Edit: If you have versioning enabled on your bucket you should get the Versions Hide/Show toggle button and when Show is selected you should have the additional Version ID column as per the screenshot from my bucket
If your bucket objects has white spaces in filename, previous scripts may not work properly. This script take the key including white spaces.
#!/bin/bash
#please provide the bucketname and path to destination folder to restore
# Remove all versions and delete markers for each object
aws s3api list-object-versions --bucket $1 --prefix $2 --output text |
grep "DELETEMARKERS" | while read obj
do
KEY=$( echo $obj| awk '{indice=index($0,$(NF-1))-index($0,$3);print substr($0, index($0,$3), indice-1)}')
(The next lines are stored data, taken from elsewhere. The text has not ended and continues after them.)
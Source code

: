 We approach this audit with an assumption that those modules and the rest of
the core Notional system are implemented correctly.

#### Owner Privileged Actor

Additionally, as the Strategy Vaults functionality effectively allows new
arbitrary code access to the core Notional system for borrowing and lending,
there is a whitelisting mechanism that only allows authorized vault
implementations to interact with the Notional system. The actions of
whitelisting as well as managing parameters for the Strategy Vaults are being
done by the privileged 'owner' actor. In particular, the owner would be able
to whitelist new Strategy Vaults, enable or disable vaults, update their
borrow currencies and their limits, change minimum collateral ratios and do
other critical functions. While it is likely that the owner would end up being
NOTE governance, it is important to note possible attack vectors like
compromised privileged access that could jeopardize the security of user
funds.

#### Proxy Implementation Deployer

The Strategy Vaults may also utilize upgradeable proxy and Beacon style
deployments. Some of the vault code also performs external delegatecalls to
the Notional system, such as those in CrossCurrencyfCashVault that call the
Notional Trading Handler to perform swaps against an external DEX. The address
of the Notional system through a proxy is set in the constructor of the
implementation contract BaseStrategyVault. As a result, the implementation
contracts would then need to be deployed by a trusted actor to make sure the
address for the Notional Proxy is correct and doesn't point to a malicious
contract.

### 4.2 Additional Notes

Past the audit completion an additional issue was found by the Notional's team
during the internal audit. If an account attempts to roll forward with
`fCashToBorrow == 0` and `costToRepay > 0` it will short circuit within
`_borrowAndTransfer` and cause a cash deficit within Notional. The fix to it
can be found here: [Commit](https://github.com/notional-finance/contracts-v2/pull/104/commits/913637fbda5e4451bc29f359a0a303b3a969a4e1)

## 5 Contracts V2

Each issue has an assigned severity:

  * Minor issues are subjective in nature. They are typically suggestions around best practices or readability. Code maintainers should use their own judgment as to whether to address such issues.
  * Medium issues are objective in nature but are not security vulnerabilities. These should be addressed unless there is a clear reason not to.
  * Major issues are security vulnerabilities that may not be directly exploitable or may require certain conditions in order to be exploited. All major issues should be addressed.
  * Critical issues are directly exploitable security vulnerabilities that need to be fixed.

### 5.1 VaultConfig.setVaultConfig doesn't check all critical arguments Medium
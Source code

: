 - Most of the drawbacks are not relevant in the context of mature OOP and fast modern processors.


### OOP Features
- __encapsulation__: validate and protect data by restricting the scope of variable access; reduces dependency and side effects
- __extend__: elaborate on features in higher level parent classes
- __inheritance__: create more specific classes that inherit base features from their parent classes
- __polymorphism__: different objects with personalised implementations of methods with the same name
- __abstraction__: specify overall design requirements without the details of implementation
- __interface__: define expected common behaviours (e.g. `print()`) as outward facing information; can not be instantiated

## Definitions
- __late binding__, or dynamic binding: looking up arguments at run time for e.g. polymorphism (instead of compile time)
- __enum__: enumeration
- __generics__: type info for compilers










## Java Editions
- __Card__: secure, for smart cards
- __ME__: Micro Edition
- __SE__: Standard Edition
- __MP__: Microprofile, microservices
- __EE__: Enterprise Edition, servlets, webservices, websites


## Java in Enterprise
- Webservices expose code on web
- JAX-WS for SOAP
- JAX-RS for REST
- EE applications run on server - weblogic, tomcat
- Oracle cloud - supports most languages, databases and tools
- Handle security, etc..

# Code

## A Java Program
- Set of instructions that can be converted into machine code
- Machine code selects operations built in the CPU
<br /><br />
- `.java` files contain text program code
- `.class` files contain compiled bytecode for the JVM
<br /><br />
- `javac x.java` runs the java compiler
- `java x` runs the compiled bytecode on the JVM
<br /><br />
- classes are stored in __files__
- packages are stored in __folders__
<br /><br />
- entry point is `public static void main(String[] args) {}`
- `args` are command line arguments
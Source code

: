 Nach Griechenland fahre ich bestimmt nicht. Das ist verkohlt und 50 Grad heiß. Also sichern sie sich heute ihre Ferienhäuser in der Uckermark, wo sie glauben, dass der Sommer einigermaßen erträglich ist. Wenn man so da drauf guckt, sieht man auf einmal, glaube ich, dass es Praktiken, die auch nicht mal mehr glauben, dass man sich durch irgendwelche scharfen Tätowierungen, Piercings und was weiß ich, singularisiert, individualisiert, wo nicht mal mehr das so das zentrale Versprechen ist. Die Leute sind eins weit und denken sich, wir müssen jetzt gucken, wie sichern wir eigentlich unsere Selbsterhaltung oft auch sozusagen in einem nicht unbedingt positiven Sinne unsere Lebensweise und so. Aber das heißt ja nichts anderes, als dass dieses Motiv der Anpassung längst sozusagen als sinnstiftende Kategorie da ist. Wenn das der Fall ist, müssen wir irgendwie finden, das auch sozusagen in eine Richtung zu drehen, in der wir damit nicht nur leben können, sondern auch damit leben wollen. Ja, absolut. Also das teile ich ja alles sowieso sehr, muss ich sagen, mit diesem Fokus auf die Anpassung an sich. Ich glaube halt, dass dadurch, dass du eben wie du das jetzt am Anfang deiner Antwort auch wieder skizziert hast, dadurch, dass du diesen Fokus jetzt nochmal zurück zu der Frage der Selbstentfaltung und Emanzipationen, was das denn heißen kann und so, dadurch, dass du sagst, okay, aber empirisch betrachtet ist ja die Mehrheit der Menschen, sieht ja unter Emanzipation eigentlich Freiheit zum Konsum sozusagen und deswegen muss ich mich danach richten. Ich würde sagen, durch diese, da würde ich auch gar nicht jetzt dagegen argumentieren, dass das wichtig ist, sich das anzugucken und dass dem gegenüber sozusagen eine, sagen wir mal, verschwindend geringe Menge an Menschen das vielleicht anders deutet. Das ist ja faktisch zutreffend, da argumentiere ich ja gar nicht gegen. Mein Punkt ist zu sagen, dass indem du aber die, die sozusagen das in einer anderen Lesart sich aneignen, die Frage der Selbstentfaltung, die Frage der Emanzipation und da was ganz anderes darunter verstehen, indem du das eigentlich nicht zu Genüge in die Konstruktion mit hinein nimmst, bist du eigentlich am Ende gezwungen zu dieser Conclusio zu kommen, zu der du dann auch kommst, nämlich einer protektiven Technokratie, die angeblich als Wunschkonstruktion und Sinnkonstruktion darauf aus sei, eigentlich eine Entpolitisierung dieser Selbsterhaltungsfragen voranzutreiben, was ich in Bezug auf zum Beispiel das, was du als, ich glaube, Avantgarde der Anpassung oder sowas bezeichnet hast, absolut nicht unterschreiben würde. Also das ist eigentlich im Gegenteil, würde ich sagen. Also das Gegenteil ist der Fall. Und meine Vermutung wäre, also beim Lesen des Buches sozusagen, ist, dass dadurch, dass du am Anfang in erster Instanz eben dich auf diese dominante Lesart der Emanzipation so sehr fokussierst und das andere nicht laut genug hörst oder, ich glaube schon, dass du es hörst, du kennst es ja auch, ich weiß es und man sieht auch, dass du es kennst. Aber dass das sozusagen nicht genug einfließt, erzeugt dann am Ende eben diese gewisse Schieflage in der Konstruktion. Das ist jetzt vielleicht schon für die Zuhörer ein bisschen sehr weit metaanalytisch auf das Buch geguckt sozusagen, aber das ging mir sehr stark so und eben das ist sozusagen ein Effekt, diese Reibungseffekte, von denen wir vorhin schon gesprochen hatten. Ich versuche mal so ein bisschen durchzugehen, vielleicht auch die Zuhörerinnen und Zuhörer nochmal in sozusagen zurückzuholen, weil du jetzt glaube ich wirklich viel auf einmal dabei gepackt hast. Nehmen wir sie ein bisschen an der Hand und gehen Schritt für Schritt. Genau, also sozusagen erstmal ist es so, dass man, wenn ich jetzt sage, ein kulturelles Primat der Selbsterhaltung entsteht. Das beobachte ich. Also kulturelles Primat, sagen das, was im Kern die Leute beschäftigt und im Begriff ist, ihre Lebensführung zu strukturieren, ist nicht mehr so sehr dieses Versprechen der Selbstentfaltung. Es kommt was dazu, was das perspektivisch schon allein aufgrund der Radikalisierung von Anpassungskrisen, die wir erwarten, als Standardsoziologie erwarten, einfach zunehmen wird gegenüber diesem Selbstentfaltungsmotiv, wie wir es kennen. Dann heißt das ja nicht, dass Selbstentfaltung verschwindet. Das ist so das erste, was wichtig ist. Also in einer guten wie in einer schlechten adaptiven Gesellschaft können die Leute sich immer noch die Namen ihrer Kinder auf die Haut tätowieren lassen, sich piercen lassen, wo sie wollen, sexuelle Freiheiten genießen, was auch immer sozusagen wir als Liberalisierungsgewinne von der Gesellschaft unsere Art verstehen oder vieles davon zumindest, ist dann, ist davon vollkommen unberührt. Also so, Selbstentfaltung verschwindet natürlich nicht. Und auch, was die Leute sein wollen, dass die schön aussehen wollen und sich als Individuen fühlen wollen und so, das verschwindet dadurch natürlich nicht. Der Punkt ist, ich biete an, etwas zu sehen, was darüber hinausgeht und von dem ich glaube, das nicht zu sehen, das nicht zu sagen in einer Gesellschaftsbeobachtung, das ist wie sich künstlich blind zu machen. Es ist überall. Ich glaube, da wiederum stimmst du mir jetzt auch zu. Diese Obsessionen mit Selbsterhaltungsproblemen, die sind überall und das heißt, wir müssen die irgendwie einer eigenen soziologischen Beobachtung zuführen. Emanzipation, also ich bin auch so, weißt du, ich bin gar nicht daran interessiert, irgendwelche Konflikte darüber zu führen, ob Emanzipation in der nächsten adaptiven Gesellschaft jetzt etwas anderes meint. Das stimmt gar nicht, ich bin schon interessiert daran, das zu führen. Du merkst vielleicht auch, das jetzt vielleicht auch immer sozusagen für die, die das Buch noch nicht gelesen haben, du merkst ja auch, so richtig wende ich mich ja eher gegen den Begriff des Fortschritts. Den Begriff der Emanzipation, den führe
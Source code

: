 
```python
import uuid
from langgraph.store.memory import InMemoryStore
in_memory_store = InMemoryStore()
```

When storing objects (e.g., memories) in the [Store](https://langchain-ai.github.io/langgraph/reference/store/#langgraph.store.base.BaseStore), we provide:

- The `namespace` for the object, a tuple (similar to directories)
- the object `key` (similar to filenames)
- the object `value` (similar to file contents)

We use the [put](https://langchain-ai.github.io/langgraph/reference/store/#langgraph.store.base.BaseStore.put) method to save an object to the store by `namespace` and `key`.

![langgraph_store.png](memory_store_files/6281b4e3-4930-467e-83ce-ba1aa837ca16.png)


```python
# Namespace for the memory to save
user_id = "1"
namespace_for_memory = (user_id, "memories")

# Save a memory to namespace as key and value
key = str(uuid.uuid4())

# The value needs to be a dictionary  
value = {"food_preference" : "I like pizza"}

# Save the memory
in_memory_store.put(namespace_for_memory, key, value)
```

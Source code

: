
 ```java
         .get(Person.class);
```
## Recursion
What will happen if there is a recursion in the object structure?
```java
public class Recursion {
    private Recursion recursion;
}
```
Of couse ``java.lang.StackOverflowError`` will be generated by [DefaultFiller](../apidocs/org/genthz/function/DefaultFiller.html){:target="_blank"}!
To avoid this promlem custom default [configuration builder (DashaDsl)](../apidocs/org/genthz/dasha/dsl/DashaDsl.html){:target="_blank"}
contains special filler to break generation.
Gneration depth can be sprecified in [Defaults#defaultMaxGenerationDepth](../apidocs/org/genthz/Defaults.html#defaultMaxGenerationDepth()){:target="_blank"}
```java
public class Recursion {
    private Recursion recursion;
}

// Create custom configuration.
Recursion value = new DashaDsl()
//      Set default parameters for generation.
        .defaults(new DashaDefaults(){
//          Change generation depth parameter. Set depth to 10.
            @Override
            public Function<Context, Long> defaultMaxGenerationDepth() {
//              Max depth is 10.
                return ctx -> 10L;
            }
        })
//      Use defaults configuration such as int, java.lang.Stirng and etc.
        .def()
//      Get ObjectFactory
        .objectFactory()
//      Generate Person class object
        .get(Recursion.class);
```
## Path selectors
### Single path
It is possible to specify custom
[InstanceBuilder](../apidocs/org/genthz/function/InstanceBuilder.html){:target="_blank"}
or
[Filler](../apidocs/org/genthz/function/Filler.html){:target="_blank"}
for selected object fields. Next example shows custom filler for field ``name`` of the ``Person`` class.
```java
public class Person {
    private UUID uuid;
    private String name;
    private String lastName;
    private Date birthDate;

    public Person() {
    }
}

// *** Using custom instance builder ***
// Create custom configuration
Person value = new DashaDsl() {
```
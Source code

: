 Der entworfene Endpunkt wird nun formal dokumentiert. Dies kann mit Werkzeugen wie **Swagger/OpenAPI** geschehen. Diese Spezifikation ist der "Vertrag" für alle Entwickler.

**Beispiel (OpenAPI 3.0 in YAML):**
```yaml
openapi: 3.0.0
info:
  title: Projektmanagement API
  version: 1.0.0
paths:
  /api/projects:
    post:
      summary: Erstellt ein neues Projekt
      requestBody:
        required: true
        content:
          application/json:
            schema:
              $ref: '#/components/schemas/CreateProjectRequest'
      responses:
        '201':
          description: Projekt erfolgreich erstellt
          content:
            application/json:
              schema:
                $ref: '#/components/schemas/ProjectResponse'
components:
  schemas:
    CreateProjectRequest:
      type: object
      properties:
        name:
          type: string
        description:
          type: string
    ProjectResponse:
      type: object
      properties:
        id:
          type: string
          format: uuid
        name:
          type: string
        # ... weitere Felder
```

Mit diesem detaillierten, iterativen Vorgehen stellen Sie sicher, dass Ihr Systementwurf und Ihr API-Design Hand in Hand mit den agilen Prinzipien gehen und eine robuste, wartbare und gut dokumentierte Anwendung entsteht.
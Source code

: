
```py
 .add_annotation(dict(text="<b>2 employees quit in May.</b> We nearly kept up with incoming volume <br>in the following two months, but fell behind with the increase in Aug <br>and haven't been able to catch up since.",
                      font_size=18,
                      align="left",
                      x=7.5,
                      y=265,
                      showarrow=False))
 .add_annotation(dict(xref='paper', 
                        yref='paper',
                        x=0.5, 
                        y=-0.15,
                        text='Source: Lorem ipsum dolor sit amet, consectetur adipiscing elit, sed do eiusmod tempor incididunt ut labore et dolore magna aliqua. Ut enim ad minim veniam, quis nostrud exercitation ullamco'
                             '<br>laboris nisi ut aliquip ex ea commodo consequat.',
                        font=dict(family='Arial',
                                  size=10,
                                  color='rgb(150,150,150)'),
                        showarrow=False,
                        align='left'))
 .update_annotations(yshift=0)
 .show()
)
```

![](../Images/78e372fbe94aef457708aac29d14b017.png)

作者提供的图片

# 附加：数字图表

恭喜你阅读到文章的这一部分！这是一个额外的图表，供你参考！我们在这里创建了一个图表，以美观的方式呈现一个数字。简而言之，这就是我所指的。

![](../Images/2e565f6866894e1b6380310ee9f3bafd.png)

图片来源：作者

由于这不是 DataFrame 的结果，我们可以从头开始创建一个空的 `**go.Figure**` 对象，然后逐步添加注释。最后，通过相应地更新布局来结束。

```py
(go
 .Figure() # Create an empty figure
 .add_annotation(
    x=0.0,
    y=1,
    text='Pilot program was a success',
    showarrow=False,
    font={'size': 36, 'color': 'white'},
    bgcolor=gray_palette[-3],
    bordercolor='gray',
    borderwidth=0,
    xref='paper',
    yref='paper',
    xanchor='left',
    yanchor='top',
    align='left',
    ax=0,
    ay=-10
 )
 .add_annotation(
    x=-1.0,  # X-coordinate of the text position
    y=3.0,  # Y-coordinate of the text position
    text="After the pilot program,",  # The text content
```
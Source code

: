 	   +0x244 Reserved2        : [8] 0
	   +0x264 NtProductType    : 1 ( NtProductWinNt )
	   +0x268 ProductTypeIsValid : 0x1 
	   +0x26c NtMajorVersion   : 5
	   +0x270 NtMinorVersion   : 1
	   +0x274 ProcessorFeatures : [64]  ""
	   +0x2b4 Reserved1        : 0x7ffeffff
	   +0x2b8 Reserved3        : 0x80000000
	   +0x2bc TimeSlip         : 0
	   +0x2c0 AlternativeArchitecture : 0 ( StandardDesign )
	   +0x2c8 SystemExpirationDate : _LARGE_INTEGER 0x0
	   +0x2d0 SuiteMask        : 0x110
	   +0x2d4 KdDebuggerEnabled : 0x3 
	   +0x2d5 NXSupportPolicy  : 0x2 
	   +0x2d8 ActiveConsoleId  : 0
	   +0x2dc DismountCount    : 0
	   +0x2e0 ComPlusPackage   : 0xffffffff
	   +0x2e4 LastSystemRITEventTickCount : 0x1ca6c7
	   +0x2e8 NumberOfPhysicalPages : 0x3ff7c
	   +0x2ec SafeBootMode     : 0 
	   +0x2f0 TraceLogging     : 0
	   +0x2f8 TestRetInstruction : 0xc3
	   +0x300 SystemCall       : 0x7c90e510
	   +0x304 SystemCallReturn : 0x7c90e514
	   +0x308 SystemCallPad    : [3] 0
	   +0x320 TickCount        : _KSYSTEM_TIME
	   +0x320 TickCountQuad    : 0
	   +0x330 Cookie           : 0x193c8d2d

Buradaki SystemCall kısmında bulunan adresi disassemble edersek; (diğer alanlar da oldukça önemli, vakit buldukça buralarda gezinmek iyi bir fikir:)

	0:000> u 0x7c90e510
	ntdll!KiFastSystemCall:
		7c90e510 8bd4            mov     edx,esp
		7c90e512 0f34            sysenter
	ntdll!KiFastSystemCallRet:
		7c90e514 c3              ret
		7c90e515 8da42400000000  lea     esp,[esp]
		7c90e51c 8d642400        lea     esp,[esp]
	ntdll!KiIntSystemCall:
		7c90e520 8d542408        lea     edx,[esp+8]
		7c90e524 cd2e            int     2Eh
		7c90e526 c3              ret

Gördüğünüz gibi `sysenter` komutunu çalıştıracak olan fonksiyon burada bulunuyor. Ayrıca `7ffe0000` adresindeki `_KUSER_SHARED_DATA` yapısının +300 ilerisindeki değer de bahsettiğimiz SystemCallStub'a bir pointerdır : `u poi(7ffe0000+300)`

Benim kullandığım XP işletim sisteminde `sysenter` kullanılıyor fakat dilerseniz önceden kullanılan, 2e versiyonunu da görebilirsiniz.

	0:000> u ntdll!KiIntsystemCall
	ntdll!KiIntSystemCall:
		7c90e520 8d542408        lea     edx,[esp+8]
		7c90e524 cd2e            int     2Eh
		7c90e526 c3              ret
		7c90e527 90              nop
VERSION_ID=$( echo $obj | awk '{print $NF}')
echo $KEY
echo $VERSION_ID
aws s3api delete-object --bucket $1 --key "$KEY" --version-id $VERSION_ID
done
This version of the script worked really well for me. I have a bucket that has a directory with 180,000 items in it, and this one chews through them and restores all the files that are in a directory/folder that is within the bucket.
If you just need to restore all the items in a bucket that don't have a directory, then you can just drop the prefix parameter.
#!/bin/bash
BUCKET=mybucketname
DIRECTORY=myfoldername
function run() {
aws s3api list-object-versions --bucket ${BUCKET_NAME} --prefix="${DIRECTORY}" --query='{Objects: DeleteMarkers[].{Key:Key}}' --output text |
while read KEY
do
if [[ "$KEY" == "None" ]]; then
continue
else
KEY=$(echo ${KEY} | awk '{$1=""; print $0}' | sed "s/^ *//g")
VERSION=$(aws s3api list-object-versions --bucket ${BUCKET_NAME} --prefix="$KEY" --query='{Objects: DeleteMarkers[].{VersionId:VersionId}}' --output text | awk '{$1=""; print $0}' | sed "s/^ *//g")
echo ${KEY}
echo ${VERSION}
fi
aws s3api delete-object --bucket ${BUCKET_NAME} --key="${KEY}" --version-id ${VERSION}
done
}
Note, running this script two times will run, but it won't work. It will just return the same record in the second script, so it doesn't really do anything. If you had a massive bucket, I might setup 3-4 scripts that filter by files that start with a certain letter/number. At least this way you can start working on files deeper down in the bucket.